**TASK REQUIREMENTS:**
Please state how many lines of the material contain "HIVE", giving nothing but the number.

**RECORDED INFORMATION:**
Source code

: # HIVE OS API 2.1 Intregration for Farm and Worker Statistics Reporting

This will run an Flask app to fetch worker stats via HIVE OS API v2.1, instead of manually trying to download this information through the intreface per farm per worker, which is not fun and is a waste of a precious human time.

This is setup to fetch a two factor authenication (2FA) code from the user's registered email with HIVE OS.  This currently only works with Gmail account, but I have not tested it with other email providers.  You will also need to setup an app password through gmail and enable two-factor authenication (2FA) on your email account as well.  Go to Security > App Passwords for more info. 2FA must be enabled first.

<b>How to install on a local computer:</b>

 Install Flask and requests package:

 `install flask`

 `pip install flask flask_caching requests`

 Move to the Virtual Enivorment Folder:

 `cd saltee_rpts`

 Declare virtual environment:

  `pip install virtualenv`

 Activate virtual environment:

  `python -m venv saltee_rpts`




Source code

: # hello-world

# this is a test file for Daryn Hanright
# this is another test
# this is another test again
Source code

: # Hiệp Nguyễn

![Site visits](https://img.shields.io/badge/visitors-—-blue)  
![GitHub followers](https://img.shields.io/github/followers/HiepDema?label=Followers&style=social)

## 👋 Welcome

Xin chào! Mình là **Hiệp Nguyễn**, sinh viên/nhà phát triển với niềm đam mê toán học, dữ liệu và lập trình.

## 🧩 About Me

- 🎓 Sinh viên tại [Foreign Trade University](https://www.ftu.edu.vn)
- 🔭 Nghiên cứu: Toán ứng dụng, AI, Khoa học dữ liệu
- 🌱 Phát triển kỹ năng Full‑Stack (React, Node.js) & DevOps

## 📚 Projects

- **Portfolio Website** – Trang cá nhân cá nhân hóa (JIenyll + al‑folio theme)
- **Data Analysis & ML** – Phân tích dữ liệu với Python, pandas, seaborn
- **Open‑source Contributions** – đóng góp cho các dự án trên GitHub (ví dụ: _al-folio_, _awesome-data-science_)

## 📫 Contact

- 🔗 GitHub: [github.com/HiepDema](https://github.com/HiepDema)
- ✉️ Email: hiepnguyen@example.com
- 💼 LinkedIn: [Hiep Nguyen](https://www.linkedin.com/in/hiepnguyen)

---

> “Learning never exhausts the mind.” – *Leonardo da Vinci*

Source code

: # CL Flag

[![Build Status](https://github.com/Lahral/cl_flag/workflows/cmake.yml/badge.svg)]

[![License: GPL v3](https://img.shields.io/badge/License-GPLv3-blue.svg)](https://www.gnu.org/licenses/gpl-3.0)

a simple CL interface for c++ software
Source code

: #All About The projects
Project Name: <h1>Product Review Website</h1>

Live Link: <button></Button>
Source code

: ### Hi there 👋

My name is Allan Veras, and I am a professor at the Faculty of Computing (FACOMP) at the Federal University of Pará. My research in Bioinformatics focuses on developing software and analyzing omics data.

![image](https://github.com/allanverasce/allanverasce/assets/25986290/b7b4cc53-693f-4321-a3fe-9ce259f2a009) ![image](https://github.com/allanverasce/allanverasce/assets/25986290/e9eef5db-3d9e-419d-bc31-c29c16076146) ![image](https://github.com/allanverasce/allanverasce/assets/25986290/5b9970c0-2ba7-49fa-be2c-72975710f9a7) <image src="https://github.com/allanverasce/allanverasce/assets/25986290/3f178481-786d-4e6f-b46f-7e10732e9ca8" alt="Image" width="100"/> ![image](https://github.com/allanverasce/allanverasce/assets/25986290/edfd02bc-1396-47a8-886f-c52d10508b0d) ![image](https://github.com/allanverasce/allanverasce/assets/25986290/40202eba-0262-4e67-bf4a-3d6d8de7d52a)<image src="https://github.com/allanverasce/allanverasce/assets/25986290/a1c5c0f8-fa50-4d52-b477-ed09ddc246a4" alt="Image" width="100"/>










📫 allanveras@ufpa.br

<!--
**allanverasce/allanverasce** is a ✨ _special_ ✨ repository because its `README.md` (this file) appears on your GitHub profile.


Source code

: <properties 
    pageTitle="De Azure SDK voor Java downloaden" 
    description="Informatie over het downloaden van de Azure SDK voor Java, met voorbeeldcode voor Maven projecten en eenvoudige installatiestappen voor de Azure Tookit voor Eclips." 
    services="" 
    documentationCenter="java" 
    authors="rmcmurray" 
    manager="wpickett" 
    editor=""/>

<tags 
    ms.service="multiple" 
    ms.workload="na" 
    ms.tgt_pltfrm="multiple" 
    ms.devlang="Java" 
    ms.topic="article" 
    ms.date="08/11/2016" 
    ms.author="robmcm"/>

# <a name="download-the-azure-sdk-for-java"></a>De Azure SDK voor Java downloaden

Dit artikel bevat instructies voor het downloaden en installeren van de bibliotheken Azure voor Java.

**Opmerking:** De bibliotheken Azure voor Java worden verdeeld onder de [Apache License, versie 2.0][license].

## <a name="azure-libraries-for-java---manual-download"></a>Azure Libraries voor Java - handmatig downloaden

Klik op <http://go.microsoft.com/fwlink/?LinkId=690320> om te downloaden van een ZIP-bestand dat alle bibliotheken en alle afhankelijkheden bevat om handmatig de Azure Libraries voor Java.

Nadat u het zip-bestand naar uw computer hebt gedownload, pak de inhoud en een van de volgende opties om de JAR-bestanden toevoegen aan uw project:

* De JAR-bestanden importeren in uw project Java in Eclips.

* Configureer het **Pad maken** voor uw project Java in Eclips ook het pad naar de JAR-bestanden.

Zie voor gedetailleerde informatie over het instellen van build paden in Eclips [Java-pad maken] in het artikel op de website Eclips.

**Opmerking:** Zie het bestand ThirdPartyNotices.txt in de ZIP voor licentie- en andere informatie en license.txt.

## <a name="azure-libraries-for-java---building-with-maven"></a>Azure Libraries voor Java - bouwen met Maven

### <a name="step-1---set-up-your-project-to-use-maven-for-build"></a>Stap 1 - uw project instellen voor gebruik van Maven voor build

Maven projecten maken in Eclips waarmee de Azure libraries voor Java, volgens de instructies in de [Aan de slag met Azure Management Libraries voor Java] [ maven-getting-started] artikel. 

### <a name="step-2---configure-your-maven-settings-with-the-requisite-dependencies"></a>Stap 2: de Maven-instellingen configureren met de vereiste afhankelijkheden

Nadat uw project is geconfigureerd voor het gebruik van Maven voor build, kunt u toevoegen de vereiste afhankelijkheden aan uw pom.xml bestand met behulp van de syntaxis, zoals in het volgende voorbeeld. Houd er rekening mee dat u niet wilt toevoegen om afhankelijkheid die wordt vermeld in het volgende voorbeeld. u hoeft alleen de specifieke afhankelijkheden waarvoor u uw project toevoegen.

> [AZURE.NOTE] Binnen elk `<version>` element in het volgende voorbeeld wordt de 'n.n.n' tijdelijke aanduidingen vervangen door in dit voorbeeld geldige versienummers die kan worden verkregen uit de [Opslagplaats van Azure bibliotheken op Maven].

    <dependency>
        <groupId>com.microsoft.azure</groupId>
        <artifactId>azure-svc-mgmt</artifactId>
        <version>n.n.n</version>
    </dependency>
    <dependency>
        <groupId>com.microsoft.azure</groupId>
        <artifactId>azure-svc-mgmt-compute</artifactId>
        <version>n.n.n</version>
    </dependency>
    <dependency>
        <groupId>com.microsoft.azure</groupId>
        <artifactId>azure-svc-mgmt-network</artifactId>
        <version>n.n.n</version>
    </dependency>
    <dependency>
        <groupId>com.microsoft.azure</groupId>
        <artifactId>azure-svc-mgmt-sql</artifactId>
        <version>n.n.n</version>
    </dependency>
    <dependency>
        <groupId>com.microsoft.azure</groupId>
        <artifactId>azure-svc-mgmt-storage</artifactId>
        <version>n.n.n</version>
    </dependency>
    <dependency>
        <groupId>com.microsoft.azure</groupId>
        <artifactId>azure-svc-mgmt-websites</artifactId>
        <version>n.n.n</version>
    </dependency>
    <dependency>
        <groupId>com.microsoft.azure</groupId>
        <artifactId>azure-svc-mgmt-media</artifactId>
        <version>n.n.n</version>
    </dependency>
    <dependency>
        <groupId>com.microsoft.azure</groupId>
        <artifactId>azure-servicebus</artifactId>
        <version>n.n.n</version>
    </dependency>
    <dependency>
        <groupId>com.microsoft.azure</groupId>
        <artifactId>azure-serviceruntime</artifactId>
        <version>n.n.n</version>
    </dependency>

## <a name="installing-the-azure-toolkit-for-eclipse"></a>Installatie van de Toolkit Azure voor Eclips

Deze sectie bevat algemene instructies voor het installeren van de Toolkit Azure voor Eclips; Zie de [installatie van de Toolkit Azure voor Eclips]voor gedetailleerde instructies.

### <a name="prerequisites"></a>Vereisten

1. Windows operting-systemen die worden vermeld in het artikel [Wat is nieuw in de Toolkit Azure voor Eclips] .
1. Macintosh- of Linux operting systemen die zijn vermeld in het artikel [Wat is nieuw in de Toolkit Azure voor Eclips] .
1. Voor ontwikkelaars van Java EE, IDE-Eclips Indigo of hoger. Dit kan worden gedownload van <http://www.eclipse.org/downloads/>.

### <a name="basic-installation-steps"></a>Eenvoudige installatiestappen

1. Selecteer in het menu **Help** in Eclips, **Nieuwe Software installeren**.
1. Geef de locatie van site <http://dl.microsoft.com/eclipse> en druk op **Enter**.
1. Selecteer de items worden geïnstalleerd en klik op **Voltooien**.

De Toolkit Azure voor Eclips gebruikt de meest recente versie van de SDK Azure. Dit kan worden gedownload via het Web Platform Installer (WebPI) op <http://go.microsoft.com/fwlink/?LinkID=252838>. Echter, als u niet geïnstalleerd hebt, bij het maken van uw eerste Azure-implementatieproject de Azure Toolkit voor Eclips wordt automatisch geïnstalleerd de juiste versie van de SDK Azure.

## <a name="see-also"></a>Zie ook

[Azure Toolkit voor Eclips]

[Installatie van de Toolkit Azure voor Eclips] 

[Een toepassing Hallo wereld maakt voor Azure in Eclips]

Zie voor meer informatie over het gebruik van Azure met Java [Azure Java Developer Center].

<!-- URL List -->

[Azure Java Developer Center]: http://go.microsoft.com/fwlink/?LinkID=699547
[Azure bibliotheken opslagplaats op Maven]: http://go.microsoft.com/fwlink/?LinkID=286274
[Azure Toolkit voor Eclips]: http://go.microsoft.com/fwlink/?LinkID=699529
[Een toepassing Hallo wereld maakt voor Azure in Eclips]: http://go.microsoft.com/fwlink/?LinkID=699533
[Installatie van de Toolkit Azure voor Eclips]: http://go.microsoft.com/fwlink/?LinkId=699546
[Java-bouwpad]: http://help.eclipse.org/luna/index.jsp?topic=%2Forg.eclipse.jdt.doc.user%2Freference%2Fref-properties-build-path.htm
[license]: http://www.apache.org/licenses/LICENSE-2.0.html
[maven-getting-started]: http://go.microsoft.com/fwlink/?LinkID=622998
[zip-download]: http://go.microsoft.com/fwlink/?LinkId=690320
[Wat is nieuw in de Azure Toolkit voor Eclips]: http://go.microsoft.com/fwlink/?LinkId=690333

**EXERCISE OUTPUT:**
3